YOUR OBJECTIVE:
Skip the pictures and write out, word for word, the lines below from the one with "method of multiplication" through the one with "and AMR comparison", inclusive.

[Collected data]
◇ ◇ ◇

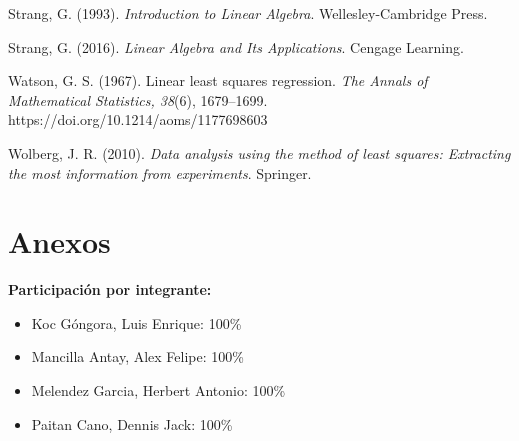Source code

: \documentclass[12pt]{article}
\begin{document}
        \hangindent=0.5in  Strang, G. (1993). \textit{Introduction to Linear Algebra}. Wellesley-Cambridge Press.\par
        \hangindent=0.5in  Strang, G. (2016). \textit{Linear Algebra and Its Applications}. Cengage Learning.\par
        \hangindent=0.5in  Watson, G. S. (1967). Linear least squares regression. \textit{The Annals of Mathematical Statistics, 38}(6), 1679–1699. https://doi.org/10.1214/aoms/1177698603\par
        \hangindent=0.5in  Wolberg, J. R. (2010). \textit{Data analysis using the method of least squares: Extracting the most information from experiments}. Springer.\par
        
        \newpage
        \section*{Anexos}
        \textbf{Participación por integrante:}
        \begin{itemize}
                \item Koc Góngora, Luis Enrique: 100\%
                \item Mancilla Antay, Alex Felipe: 100\%
                \item Melendez Garcia, Herbert Antonio: 100\%
                \item Paitan Cano, Dennis Jack: 100\%
        \end{itemize}
        
\end{document}
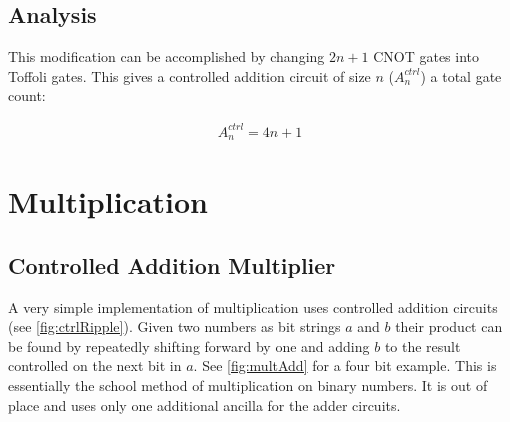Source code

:     \subsection{Analysis}

      This modification can be accomplished by changing $2n+1$ CNOT gates into
      Toffoli gates.  This gives a controlled addition circuit of size $n$
      ($A^{ctrl}_n$) a total gate count:

      \begin{align} \label{eq:cadd}
        A^{ctrl}_n = 4n+1
      \end{align}

\section{Multiplication}
  \subsection{Controlled Addition Multiplier}

    A very simple implementation of multiplication uses controlled addition
    circuits (see \cref{fig:ctrlRipple}).  Given two numbers as bit strings $a$
    and $b$ their product can be found by repeatedly shifting forward by one
    and adding $b$ to the result controlled on the next bit in $a$.  See
    \cref{fig:multAdd} for a four bit example. This is essentially the school
    method of multiplication on binary numbers. It is out of place and uses
    only one additional ancilla for the adder circuits.

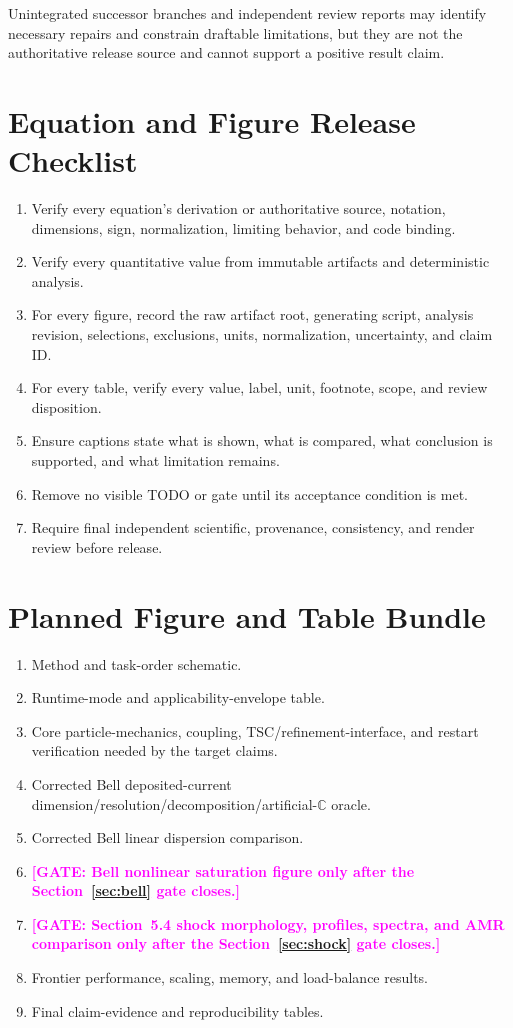 \documentclass[twocolumn]{aastex701}
\newcommand{\GATE}[1]{\textcolor{magenta}{\textbf{[GATE: #1]}}}
\begin{document}
Unintegrated successor branches and independent review reports may identify
necessary repairs and constrain draftable limitations, but they are not the
authoritative release source and cannot support a positive result claim.

\section{Equation and Figure Release Checklist}
\label{app:release-checklist}

\begin{enumerate}
\item Verify every equation's derivation or authoritative source, notation,
dimensions, sign, normalization, limiting behavior, and code binding.
\item Verify every quantitative value from immutable artifacts and deterministic
analysis.
\item For every figure, record the raw artifact root, generating script,
analysis revision, selections, exclusions, units, normalization, uncertainty,
and claim ID.
\item For every table, verify every value, label, unit, footnote, scope, and
review disposition.
\item Ensure captions state what is shown, what is compared, what conclusion is
supported, and what limitation remains.
\item Remove no visible TODO or gate until its acceptance condition is met.
\item Require final independent scientific, provenance, consistency, and render
review before release.
\end{enumerate}

\section{Planned Figure and Table Bundle}
\label{app:planned-bundle}

\begin{enumerate}
\item Method and task-order schematic.
\item Runtime-mode and applicability-envelope table.
\item Core particle-mechanics, coupling, TSC/refinement-interface, and restart
verification needed by the target claims.
\item Corrected Bell deposited-current
dimension/resolution/decomposition/artificial-$\mathbb{C}$ oracle.
\item Corrected Bell linear dispersion comparison.
\item \GATE{Bell nonlinear saturation figure only after the Section~\ref{sec:bell}
gate closes.}
\item \GATE{Section~5.4 shock morphology, profiles, spectra, and AMR comparison
only after the Section~\ref{sec:shock} gate closes.}
\item Frontier performance, scaling, memory, and load-balance results.
\item Final claim-evidence and reproducibility tables.
\end{enumerate}



\end{document}
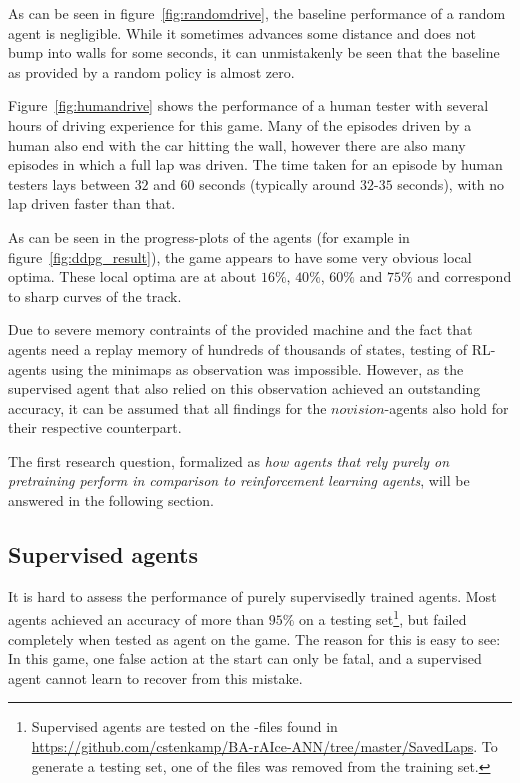 As can be seen in figure~\ref{fig:randomdrive}, the baseline performance of a random agent is negligible. While it sometimes advances some distance and does not bump into walls for some seconds, it can unmistakenly be seen that the baseline as provided by a random policy is almost zero.

Figure~\ref{fig:humandrive} shows the performance of a human tester with several hours of driving experience for this game. Many of the episodes driven by a human also end with the car hitting the wall, however there are also many episodes in which a full lap was driven. The time taken for an episode by human testers lays between $32$ and $60$ seconds (typically around $32$-$35$ seconds), with no lap driven faster than that.

As can be seen in the progress-plots of the agents (for example in figure~\ref{fig:ddpg_result}), the game appears to have some very obvious local optima. These local optima are at about $16\%$, $40\%$, $60\%$ and $75\%$ and correspond to sharp curves of the track.

Due to severe memory contraints of the provided machine and the fact that agents need a replay memory of hundreds of thousands of states, testing of RL-agents using the minimaps as observation was impossible. However, as the supervised agent that also relied on this observation achieved an outstanding accuracy, it can be assumed that all findings for the $novision$-agents also hold for their respective counterpart.

The first research question, formalized as \textit{how agents that rely purely on pretraining perform in comparison to reinforcement learning agents}, will be answered in the following section.

\subsection{Supervised agents}
\label{sec:resultsupervised}

It is hard to assess the performance of purely supervisedly trained agents. Most agents achieved an accuracy of more than $95\%$ on a testing set\footnote{Supervised agents are tested on the -files found in \url{https://github.com/cstenkamp/BA-rAIce-ANN/tree/master/SavedLaps}. To generate a testing set, one of the files was removed from the training set.}, but failed completely when tested as agent on the game. The reason for this is easy to see: In this game, one false action at the start can only be fatal, and a supervised agent cannot learn to recover from this mistake.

◇ ◇ ◇

FINAL ANSWER:
    method of multiplication on binary numbers. It is out of place and uses
    only one additional ancilla for the adder circuits.

 \documentclass[twocolumn]{aastex701}
\newcommand{\GATE}[1]{\textcolor{magenta}{\textbf{[GATE: #1]}}}
\begin{document}
Unintegrated successor branches and independent review reports may identify
necessary repairs and constrain draftable limitations, but they are not the
authoritative release source and cannot support a positive result claim.

\section{Equation and Figure Release Checklist}
\label{app:release-checklist}

\begin{enumerate}
\item Verify every equation's derivation or authoritative source, notation,
dimensions, sign, normalization, limiting behavior, and code binding.
\item Verify every quantitative value from immutable artifacts and deterministic
analysis.
\item For every figure, record the raw artifact root, generating script,
analysis revision, selections, exclusions, units, normalization, uncertainty,
and claim ID.
\item For every table, verify every value, label, unit, footnote, scope, and
review disposition.
\item Ensure captions state what is shown, what is compared, what conclusion is
supported, and what limitation remains.
\item Remove no visible TODO or gate until its acceptance condition is met.
\item Require final independent scientific, provenance, consistency, and render
review before release.
\end{enumerate}

\section{Planned Figure and Table Bundle}
\label{app:planned-bundle}

\begin{enumerate}
\item Method and task-order schematic.
\item Runtime-mode and applicability-envelope table.
\item Core particle-mechanics, coupling, TSC/refinement-interface, and restart
verification needed by the target claims.
\item Corrected Bell deposited-current
dimension/resolution/decomposition/artificial-$\mathbb{C}$ oracle.
\item Corrected Bell linear dispersion comparison.
\item \GATE{Bell nonlinear saturation figure only after the Section~\ref{sec:bell}
gate closes.}
\item \GATE{Section~5.4 shock morphology, profiles, spectra, and AMR comparison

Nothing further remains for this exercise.